The memories prickled my skin, like tiny nails were tapping me. “All I could think about the entire flight was that I was going to get there past midnight. That I was potentially going to miss the anniversary and disappoint Pen. I wanted to talk to her. I miss her so much.”
His gaze intensified. “Disappoint her? Lainey, come on …”
“She doesn’t ask anything of me anymore. She doesn’t need me. You would think, after all these years, I’d have adjusted to that. I haven’t. So, at the very least, I can show up on the day of and not the day after.”
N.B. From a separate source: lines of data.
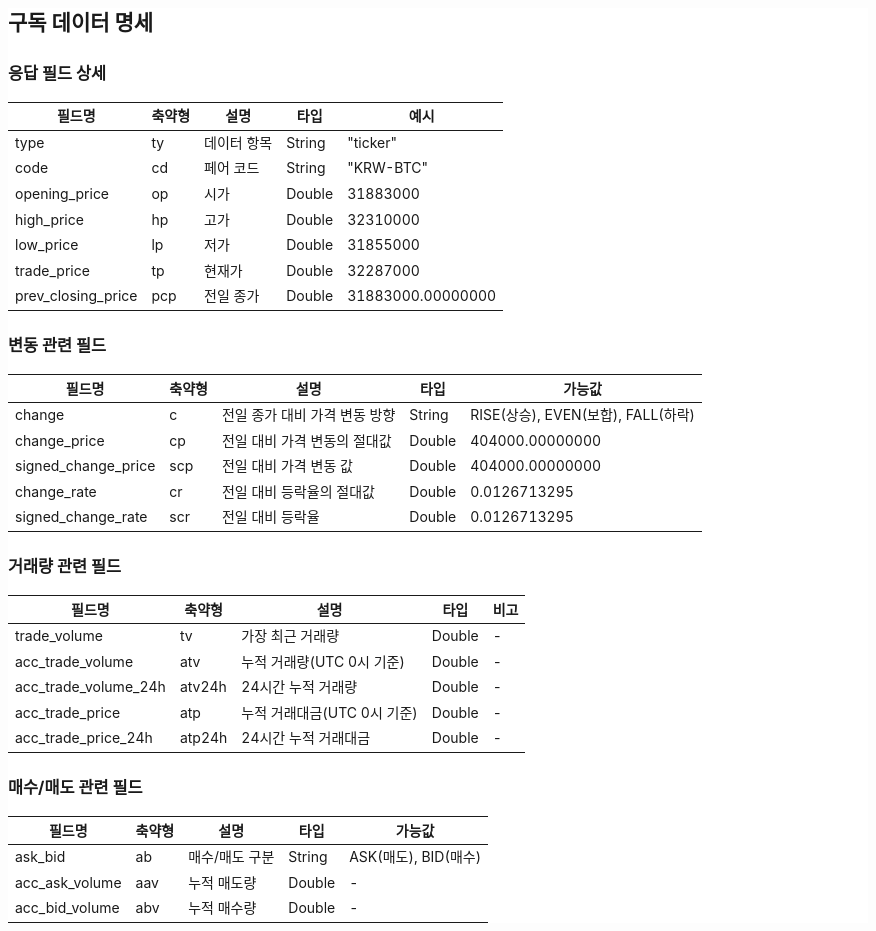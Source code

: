 ## 구독 데이터 명세

### 응답 필드 상세

| 필드명 | 축약형 | 설명 | 타입 | 예시 |
|--------|--------|------|------|------|
| type | ty | 데이터 항목 | String | "ticker" |
| code | cd | 페어 코드 | String | "KRW-BTC" |
| opening_price | op | 시가 | Double | 31883000 |
| high_price | hp | 고가 | Double | 32310000 |
| low_price | lp | 저가 | Double | 31855000 |
| trade_price | tp | 현재가 | Double | 32287000 |
| prev_closing_price | pcp | 전일 종가 | Double | 31883000.00000000 |

### 변동 관련 필드

| 필드명 | 축약형 | 설명 | 타입 | 가능값 |
|--------|--------|------|------|--------|
| change | c | 전일 종가 대비 가격 변동 방향 | String | RISE(상승), EVEN(보합), FALL(하락) |
| change_price | cp | 전일 대비 가격 변동의 절대값 | Double | 404000.00000000 |
| signed_change_price | scp | 전일 대비 가격 변동 값 | Double | 404000.00000000 |
| change_rate | cr | 전일 대비 등락율의 절대값 | Double | 0.0126713295 |
| signed_change_rate | scr | 전일 대비 등락율 | Double | 0.0126713295 |

### 거래량 관련 필드

| 필드명 | 축약형 | 설명 | 타입 | 비고 |
|--------|--------|------|------|------|
| trade_volume | tv | 가장 최근 거래량 | Double | - |
| acc_trade_volume | atv | 누적 거래량(UTC 0시 기준) | Double | - |
| acc_trade_volume_24h | atv24h | 24시간 누적 거래량 | Double | - |
| acc_trade_price | atp | 누적 거래대금(UTC 0시 기준) | Double | - |
| acc_trade_price_24h | atp24h | 24시간 누적 거래대금 | Double | - |

### 매수/매도 관련 필드

| 필드명 | 축약형 | 설명 | 타입 | 가능값 |
|--------|--------|------|------|--------|
| ask_bid | ab | 매수/매도 구분 | String | ASK(매도), BID(매수) |
| acc_ask_volume | aav | 누적 매도량 | Double | - |
| acc_bid_volume | abv | 누적 매수량 | Double | - |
I pulled his jacket closer, the scent getting stronger from the movement. I wish my nose didn’t trigger thoughts. I wish scents didn’t stir up emotions. But every time I’d gotten a whiff that had similar notes of Rhett’s cologne, I would freeze, instantly looking for him. He was never there, of course. But the fact that I didn’t have to scan the space around me, that he was right here in front of me, made the air leave my lungs. I took several deep breaths.
“I couldn’t believe you were at her grave. I never, not in a million years, expected that. And I didn’t exactly give you the warmest welcome.”
“It’s okay. I deserved it.” He dragged his hand down the side of his beard. “I go to see her often.”
“You do?”
“I tell her things about me. I talk to her about you and what I’ve seen on your Instagram. I apologize to her.”
Tears were threatening to build in my eyes, especially as his last admission hit me. “Apologize for what, Rhett?”
“For not giving her what she needed. I should have been more understanding and not so fucking angry with her. I should have been patient. She wasn’t sober, she wasn’t thinking clearly.” He rubbed the tattoo on his thumb. “I know that as an adult. I didn’t know that as an eighteen-year-old kid.”
“You’ve put so much into this, haven’t you?”
He pointed the lion at me. “It started with this. I needed the reminder to find the courage. It would have been easy to let the darkness consume me. And I’ll be honest—it does at times. The week around the anniversary isn’t a pretty sight. I do everything in my power to bury myself, and I let the thoughts win. But after that week, I get pulled out, and I try my damnedest to stay on a good path.” He chuckled. “My family and friends will tell you I’m a raging asshole ninety-nine percent of the time.” He ended the laugh with a small grin. “They’ve learned to love me for it.”
I could understand why.
He was irresistible. Even more so now than before.
“God …” I glanced up at the sky, at the clouds, at the sun that was peeking between them. “This is …”
“More than you bargained for.”
I held the air in my lungs, my chin slowly dropping, and I nodded. “I think I need a giant glass of vodka, and the quietness of my apartment, and a minute to let my thoughts win.”
“I get that.”
I took a few moments before I said, “Thank you for coming here. I don’t know if I ever would have asked you for your side or if our second meet up would have looked any different, if I would have listened.”